Antes que él estuvieron nombres como Amal Jalil, la valiente periodista cuya pluma inquietaba a los ocupantes; Ali Shaib, conocido como el “Avini del Líbano”, cuya cámara era una pesadilla constante para las fuerzas sionistas a lo largo de la frontera; Mohammad y Fatima Fatouni, el reconocido camarógrafo y periodista de Al-Mayadeen; y muchos otros cuyos nombres terminaron en listas de asesinatos.

 

No fueron accidentes. Tampoco simples consecuencias de la guerra. Fueron actos sistemáticos de violencia dirigidos contra quienes tenían como única arma la verdad.

Las estadísticas son contundentes. El régimen sionista se ha ganado la sombría distinción de ser una de las fuerzas más letales para los periodistas en el siglo XXI. El ataque deliberado contra trabajadores de los medios en el Líbano y Palestina refleja un intento de cegar al mundo ante lo que ocurre sobre el terreno, sin darse cuenta de que por cada cámara silenciada, decenas más son levantadas por una nueva generación decidida a seguir documentando los acontecimientos.

Hoy, en medio de una lucha que muchos en toda la región consideran una confrontación existencial entre la verdad y la falsedad, el martirio de estos periodistas ha forjado un vínculo irrompible entre los frentes de resistencia que se extienden desde Teherán hasta Damasco, desde Beirut hasta Gaza y Saná, y las instituciones mediáticas que dan voz a sus narrativas.

Su sangre da testimonio no solo de lo que sus partidarios describen como el declive moral y militar del régimen sionista y sus patrocinadores estadounidenses, sino también del surgimiento de una nueva realidad regional, en la que las experiencias vividas y las narrativas de las naciones sometidas a presión desafían cada vez más los monopolios mediáticos establecidos desde hace tiempo y las narrativas internacionales dominantes.

Hossam y quienes eran como él no luchaban con fusiles, pero su trabajo era una forma de lucha en sí misma.

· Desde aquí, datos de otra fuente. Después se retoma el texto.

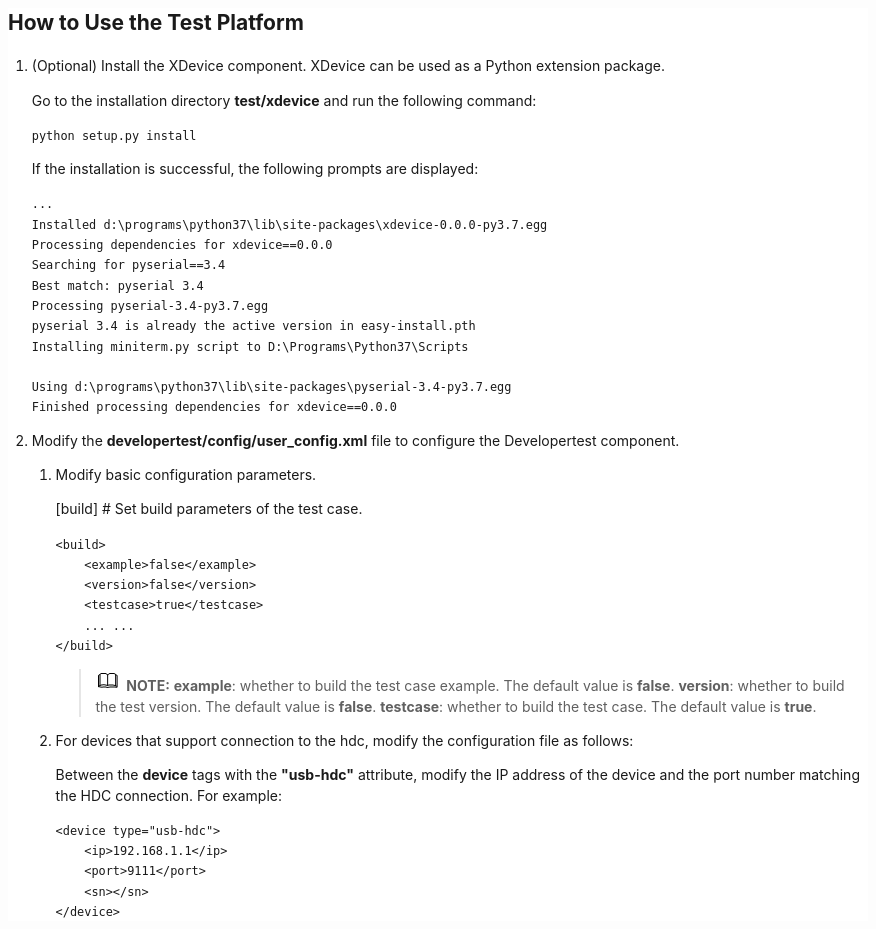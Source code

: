 
## How to Use the Test Platform<a name="section76401945124810"></a>

1.  \(Optional\) Install the XDevice component. XDevice can be used as a Python extension package.

    Go to the installation directory  **test/xdevice**  and run the following command:

    ```
    python setup.py install
    ```

    If the installation is successful, the following prompts are displayed:

    ```
    ...
    Installed d:\programs\python37\lib\site-packages\xdevice-0.0.0-py3.7.egg
    Processing dependencies for xdevice==0.0.0
    Searching for pyserial==3.4
    Best match: pyserial 3.4
    Processing pyserial-3.4-py3.7.egg
    pyserial 3.4 is already the active version in easy-install.pth
    Installing miniterm.py script to D:\Programs\Python37\Scripts
    
    Using d:\programs\python37\lib\site-packages\pyserial-3.4-py3.7.egg
    Finished processing dependencies for xdevice==0.0.0
    ```

2.  Modify the  **developertest/config/user\_config.xml**  file to configure the Developertest component.
    1.  Modify basic configuration parameters.

        \[build\]    \# Set build parameters of the test case.

        ```
        <build>
            <example>false</example>
            <version>false</version>
            <testcase>true</testcase>
            ... ...
        </build>
        ```

        >![](public_sys-resources/icon-note.gif) **NOTE:** 
        >**example**: whether to build the test case example. The default value is  **false**.
        >**version**: whether to build the test version. The default value is  **false**.
        >**testcase**: whether to build the test case. The default value is  **true**.

    2.  For devices that support connection to the hdc, modify the configuration file as follows:

        Between the  **device**  tags with the  **"usb-hdc"**  attribute, modify the IP address of the device and the port number matching the HDC connection. For example:

        ```
        <device type="usb-hdc">
            <ip>192.168.1.1</ip>
            <port>9111</port>
            <sn></sn>
        </device>
        ```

Creían que el periodismo no era simplemente la transmisión de acontecimientos, sino la preservación de la historia en la memoria colectiva de la humanidad; un medio para defender a aquellos cuyas voces suelen quedar ahogadas por el ruido de las poderosas instituciones mediáticas.

Quizás por eso eran considerados peligrosos. Una vez que la verdad queda documentada, resulta mucho más difícil borrarla.

Hossam se ha ido, pero aquello que representaba permanece: la convicción de que la verdad no puede ser asesinada, de que si una voz queda enterrada bajo los escombros, la historia terminará desenterrándola. Y de que quienes dan testimonio no desaparecen realmente mientras las historias que contaron sigan siendo recordadas.